What to work on
Each line of the data below holding the word "ListNode" must be copied.

═══ Data section

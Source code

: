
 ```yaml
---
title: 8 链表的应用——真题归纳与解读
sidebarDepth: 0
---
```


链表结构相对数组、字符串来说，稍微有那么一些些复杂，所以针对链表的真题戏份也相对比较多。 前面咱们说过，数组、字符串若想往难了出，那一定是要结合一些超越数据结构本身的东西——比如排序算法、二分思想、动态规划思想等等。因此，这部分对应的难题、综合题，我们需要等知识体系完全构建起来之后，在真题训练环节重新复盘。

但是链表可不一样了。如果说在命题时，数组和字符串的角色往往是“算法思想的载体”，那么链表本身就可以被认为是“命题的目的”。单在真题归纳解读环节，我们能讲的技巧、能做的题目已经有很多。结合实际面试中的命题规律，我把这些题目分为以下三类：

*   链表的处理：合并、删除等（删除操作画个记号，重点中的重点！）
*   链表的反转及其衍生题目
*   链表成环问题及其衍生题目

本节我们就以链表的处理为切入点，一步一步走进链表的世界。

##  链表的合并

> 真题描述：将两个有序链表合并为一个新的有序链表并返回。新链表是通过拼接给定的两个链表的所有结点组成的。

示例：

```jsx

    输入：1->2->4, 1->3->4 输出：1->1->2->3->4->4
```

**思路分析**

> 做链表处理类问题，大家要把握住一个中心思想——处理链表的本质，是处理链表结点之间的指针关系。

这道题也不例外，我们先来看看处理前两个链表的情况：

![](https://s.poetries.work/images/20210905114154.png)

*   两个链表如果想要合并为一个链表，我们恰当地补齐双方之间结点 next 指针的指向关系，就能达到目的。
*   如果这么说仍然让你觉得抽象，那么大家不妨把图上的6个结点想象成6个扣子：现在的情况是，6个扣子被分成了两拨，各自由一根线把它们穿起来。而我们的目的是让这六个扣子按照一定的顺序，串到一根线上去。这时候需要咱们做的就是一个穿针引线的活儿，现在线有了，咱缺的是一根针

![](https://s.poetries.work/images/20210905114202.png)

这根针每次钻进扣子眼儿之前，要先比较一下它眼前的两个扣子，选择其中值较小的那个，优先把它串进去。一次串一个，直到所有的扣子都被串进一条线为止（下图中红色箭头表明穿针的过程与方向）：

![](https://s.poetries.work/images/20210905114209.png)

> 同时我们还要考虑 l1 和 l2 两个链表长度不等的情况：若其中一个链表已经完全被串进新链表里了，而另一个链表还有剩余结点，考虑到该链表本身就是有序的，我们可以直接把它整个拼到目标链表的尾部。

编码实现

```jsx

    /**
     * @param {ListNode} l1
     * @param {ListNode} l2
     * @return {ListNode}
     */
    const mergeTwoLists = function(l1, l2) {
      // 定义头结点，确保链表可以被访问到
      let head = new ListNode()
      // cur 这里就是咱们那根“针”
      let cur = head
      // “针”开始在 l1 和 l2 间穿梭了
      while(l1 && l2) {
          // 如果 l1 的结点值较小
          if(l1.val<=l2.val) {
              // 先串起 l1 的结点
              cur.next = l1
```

══════

Your response
     * @param {ListNode} l1
     * @param {ListNode} l2
     * @return {ListNode}
      let head = new ListNode()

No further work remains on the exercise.